TASK GOAL:
Across the records below, how many lines include the string "fact"? State the number and nothing more.

Saved entries:
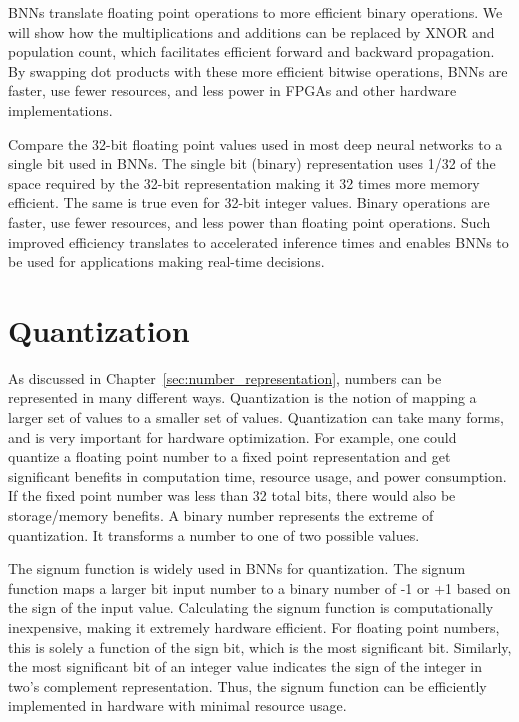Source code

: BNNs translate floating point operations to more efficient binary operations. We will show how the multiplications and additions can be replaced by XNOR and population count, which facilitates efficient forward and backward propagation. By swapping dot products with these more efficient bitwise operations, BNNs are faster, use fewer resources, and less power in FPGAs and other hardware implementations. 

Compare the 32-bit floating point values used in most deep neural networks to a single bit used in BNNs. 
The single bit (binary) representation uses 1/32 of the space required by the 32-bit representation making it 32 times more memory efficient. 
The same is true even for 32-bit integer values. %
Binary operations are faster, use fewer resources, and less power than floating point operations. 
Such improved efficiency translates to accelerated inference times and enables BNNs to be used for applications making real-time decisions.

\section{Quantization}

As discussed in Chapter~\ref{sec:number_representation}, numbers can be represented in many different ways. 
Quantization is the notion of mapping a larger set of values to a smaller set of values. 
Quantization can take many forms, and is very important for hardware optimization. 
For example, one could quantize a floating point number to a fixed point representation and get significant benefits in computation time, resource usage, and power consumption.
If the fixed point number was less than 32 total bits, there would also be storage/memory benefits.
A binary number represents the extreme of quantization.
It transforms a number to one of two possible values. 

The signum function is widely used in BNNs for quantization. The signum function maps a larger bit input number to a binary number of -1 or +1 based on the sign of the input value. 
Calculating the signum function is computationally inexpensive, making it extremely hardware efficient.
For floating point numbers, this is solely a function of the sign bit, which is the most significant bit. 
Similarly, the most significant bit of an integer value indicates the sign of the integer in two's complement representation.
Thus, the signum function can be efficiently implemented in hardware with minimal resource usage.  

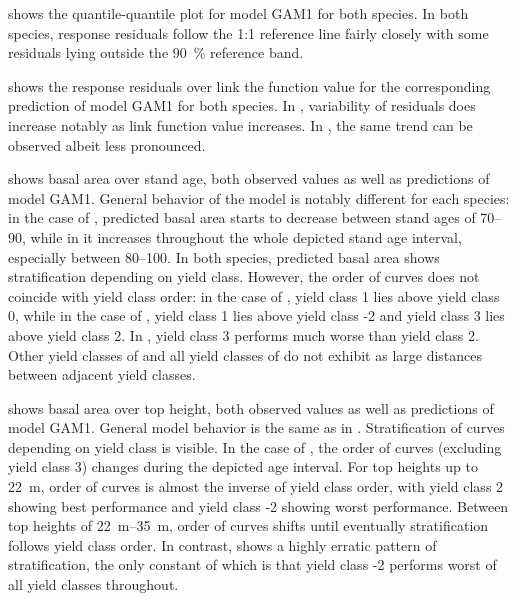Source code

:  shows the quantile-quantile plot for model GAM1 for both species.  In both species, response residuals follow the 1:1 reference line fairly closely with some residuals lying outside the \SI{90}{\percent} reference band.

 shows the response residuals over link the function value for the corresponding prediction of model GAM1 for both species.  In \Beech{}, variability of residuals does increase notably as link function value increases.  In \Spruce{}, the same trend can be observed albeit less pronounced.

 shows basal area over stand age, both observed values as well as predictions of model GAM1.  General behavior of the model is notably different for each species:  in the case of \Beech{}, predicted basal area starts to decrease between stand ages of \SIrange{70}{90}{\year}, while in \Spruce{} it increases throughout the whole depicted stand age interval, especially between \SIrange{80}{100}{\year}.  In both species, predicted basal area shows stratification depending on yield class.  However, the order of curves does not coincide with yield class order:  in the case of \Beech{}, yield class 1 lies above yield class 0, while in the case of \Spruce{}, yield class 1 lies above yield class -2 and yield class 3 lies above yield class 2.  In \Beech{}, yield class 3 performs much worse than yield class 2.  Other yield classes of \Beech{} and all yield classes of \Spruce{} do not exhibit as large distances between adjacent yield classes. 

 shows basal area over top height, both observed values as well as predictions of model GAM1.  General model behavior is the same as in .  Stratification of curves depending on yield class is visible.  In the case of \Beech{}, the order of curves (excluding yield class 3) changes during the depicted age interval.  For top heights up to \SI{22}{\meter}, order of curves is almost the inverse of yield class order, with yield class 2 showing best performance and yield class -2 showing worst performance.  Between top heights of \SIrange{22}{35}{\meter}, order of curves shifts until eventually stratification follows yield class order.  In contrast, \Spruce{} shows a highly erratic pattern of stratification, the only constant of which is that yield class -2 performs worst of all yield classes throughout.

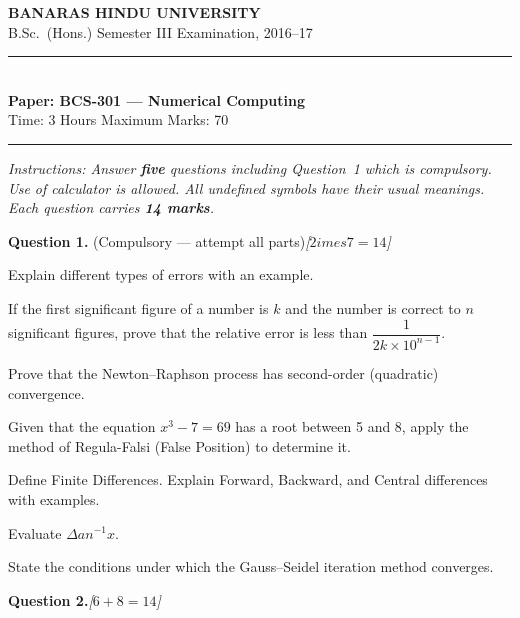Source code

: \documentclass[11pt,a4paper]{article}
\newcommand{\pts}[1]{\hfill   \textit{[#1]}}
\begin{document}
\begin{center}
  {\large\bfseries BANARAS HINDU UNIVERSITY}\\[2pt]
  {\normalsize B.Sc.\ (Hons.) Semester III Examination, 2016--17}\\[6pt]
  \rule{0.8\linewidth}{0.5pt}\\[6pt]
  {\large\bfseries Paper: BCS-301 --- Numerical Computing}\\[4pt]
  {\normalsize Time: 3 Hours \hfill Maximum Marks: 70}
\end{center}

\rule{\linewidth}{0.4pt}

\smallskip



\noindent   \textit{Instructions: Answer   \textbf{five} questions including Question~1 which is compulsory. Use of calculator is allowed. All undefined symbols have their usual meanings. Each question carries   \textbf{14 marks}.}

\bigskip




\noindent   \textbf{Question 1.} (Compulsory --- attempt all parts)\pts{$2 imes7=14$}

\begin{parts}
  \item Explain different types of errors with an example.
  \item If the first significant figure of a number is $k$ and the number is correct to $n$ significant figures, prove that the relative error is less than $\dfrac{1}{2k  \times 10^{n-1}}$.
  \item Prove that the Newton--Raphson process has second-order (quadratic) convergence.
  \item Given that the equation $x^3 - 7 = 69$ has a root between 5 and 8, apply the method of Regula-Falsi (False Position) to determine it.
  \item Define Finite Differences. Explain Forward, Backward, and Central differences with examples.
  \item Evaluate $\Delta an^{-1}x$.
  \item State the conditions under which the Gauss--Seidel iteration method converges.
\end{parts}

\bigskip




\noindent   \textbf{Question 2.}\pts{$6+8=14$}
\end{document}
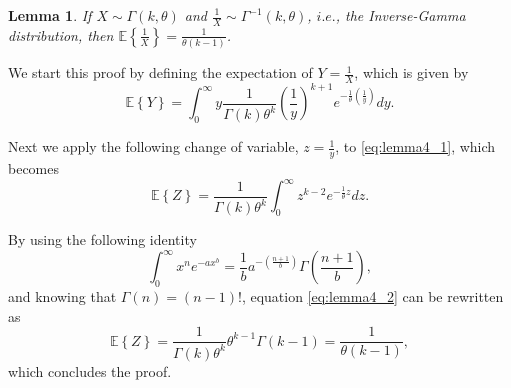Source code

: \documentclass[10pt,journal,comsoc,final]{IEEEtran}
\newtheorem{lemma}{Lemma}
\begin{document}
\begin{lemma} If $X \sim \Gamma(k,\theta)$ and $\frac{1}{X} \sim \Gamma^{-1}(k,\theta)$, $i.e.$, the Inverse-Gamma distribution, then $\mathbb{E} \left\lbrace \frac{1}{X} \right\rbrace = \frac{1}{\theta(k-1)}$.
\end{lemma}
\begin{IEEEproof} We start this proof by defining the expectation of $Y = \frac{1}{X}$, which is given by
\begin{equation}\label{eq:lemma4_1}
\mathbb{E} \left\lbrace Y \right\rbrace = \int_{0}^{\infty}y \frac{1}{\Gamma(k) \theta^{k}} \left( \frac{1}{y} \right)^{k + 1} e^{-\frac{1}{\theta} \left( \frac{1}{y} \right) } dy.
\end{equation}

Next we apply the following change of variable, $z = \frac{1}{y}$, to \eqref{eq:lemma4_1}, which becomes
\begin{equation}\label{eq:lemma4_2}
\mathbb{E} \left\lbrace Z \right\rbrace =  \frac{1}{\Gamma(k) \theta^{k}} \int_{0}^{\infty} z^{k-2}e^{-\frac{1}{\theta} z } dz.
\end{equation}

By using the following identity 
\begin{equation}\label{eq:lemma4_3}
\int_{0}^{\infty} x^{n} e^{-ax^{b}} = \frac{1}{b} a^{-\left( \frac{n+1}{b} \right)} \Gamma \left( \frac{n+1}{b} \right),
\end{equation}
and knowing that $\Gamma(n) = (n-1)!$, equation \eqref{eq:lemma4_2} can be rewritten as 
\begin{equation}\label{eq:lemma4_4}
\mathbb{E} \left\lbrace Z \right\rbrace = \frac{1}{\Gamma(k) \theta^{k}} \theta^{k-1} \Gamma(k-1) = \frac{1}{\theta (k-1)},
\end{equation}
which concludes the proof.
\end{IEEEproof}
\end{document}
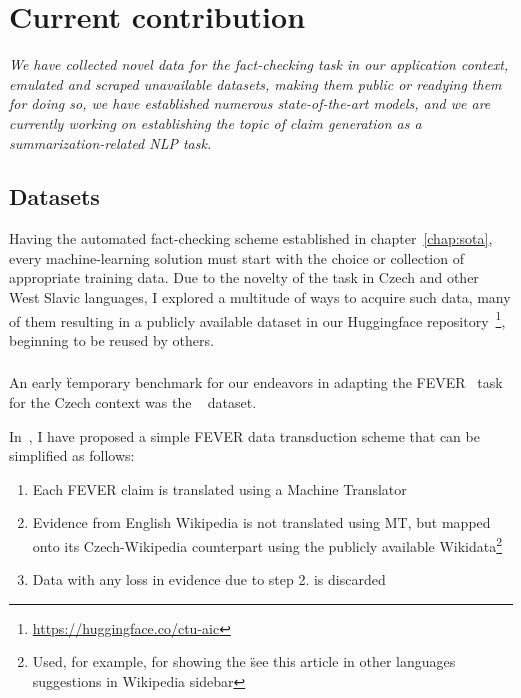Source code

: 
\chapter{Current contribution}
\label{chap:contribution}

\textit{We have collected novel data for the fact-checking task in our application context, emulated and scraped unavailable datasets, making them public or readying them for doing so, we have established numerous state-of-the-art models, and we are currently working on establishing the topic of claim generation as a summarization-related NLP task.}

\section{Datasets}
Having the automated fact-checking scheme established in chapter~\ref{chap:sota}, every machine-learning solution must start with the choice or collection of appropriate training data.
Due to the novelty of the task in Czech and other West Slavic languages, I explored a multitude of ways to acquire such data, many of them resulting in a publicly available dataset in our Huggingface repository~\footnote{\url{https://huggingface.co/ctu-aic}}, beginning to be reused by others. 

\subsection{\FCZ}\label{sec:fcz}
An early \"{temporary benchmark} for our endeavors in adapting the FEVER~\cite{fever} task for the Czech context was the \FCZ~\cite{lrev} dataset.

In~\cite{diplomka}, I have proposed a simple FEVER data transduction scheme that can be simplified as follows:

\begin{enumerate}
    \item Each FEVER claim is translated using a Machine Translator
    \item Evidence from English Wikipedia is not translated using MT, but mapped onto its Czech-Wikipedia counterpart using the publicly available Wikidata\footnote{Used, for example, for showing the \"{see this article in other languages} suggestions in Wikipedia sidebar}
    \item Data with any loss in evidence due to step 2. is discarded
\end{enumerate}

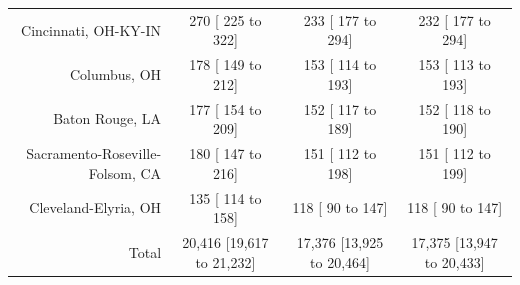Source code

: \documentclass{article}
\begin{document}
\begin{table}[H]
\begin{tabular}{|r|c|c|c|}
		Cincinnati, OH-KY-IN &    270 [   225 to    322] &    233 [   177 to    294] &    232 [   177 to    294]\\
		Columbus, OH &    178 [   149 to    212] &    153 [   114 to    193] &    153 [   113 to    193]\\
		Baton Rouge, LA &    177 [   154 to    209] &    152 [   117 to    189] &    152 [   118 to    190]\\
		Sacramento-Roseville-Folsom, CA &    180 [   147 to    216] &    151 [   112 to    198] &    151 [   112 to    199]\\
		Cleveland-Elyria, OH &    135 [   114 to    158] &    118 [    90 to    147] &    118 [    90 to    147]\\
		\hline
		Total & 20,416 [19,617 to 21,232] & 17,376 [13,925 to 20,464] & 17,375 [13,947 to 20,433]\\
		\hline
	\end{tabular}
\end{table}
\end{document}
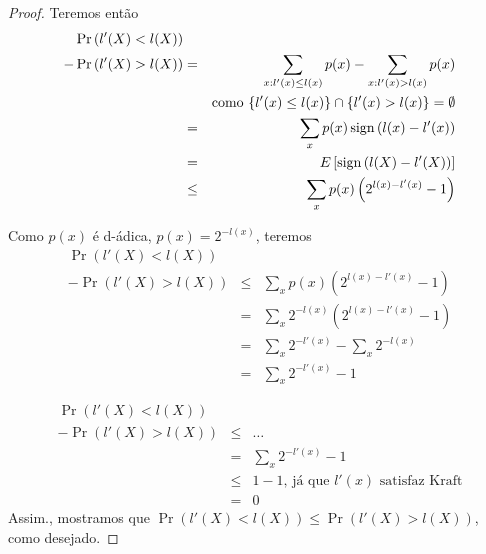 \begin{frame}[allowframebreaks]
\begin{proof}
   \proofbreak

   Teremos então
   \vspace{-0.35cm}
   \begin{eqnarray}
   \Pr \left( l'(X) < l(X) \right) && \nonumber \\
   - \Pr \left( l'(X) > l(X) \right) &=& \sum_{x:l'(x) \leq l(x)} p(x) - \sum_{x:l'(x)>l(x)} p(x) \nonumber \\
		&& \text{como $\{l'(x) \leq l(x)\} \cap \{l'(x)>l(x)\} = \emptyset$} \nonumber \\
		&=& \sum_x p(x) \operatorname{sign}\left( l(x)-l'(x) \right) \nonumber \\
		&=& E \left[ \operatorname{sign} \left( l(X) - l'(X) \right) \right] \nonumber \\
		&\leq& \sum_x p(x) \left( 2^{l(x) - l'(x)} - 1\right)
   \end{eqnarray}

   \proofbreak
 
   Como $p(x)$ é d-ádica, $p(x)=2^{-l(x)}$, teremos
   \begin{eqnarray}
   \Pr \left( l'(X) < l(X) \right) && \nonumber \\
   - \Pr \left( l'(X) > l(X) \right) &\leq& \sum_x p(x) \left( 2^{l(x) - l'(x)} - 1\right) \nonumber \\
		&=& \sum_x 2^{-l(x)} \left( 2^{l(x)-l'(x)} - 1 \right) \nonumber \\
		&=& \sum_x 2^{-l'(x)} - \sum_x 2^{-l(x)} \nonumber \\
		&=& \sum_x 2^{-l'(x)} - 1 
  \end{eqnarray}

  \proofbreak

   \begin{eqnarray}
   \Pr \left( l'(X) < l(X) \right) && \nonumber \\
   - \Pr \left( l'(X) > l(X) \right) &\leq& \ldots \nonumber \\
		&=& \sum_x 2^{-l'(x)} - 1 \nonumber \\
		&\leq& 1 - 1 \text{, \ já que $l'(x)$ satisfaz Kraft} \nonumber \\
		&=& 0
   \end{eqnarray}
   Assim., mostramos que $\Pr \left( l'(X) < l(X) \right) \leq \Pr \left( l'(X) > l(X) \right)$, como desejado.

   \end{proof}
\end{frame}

SOLUTION TO THIS EXERCISE:
2